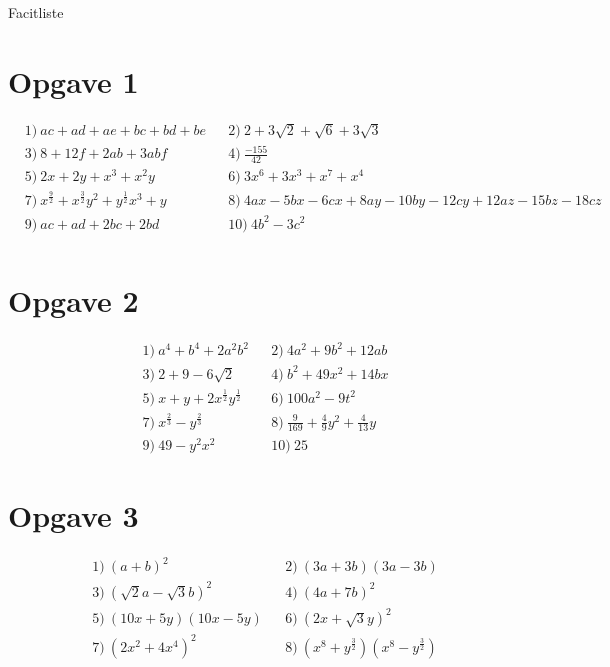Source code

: 
\begin{center}
\Huge
Facitliste
\end{center}
\section*{Opgave 1}

\begin{align*}
&1) \ ac+ad+ae+bc+bd+be   &&2) \ 2+3\sqrt{2}+\sqrt{6} + 3\sqrt{3}    \\
&3) \ 8+12f+2ab+3abf  &&4) \ \frac{-155}{42}   \\
&5) \  2x+2y+x^3+x^2y  &&6) \ 3x^6+3x^3+x^7+x^4   \\
&7) \  x^{\frac{9}{2}}+x^{\frac{3}{2}}y^2+y^{\frac{1}{2}}x^3+y &&8) \ 4ax-5bx-6cx+8ay-10by-12cy+12az-15bz-18cz    \\
&9) \ ac+ad+2bc+2bd   &&10) \ 4b^2-3c^2    \\
\end{align*}
\section*{Opgave 2}
\begin{align*}
&1) \ a^4+b^4+2a^2b^2  && 2) \ 4a^2+9b^2+12ab   \\
&3) \ 2+9-6\sqrt{2}  && 4) \ b^2+49x^2+14bx   \\
&5) \ x+y+2x^{\frac{1}{2}}y^{\frac{1}{2}}  && 6) \ 100a^2-9t^2  \\
&7) \ x^{\frac{2}{3}} - y^{\frac{2}{3}}  && 8) \ \frac{9}{169} +\frac{4}{9}y^2+\frac{4}{13}y   \\
&9) \ 49-y^2x^2  && 10) \ 25   
\end{align*}

\section*{Opgave 3}
\begin{align*}
&1) \  (a+b)^2  &&2) \ (3a+3b)(3a-3b)    \\
&3) \ (\sqrt{2}a-\sqrt{3}b)^2  &&4) \ (4a+7b)^2    \\
&5) \ (10x+5y)(10x-5y)  &&6) \  (2x+\sqrt{3}y)^2    \\
&7) \ (2x^2+4x^4)^2  &&8) \ (x^8+y^{\frac{3}{2}})(x^8-y^{\frac{3}{2}})   \\
\end{align*}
• • •
Output each of the lines above exactly, apart from the images.

* Response below
Source code

: 
\begin{center}
\Huge
Facitliste
\end{center}
\section*{Opgave 1}

\begin{align*}
&1) \ ac+ad+ae+bc+bd+be   &&2) \ 2+3\sqrt{2}+\sqrt{6} + 3\sqrt{3}    \\
&3) \ 8+12f+2ab+3abf  &&4) \ \frac{-155}{42}   \\
&5) \  2x+2y+x^3+x^2y  &&6) \ 3x^6+3x^3+x^7+x^4   \\
&7) \  x^{\frac{9}{2}}+x^{\frac{3}{2}}y^2+y^{\frac{1}{2}}x^3+y &&8) \ 4ax-5bx-6cx+8ay-10by-12cy+12az-15bz-18cz    \\
&9) \ ac+ad+2bc+2bd   &&10) \ 4b^2-3c^2    \\
\end{align*}
\section*{Opgave 2}
\begin{align*}
&1) \ a^4+b^4+2a^2b^2  && 2) \ 4a^2+9b^2+12ab   \\
&3) \ 2+9-6\sqrt{2}  && 4) \ b^2+49x^2+14bx   \\
&5) \ x+y+2x^{\frac{1}{2}}y^{\frac{1}{2}}  && 6) \ 100a^2-9t^2  \\
&7) \ x^{\frac{2}{3}} - y^{\frac{2}{3}}  && 8) \ \frac{9}{169} +\frac{4}{9}y^2+\frac{4}{13}y   \\
&9) \ 49-y^2x^2  && 10) \ 25   
\end{align*}

\section*{Opgave 3}
\begin{align*}
&1) \  (a+b)^2  &&2) \ (3a+3b)(3a-3b)    \\
&3) \ (\sqrt{2}a-\sqrt{3}b)^2  &&4) \ (4a+7b)^2    \\
&5) \ (10x+5y)(10x-5y)  &&6) \  (2x+\sqrt{3}y)^2    \\
&7) \ (2x^2+4x^4)^2  &&8) \ (x^8+y^{\frac{3}{2}})(x^8-y^{\frac{3}{2}})   \\
\end{align*}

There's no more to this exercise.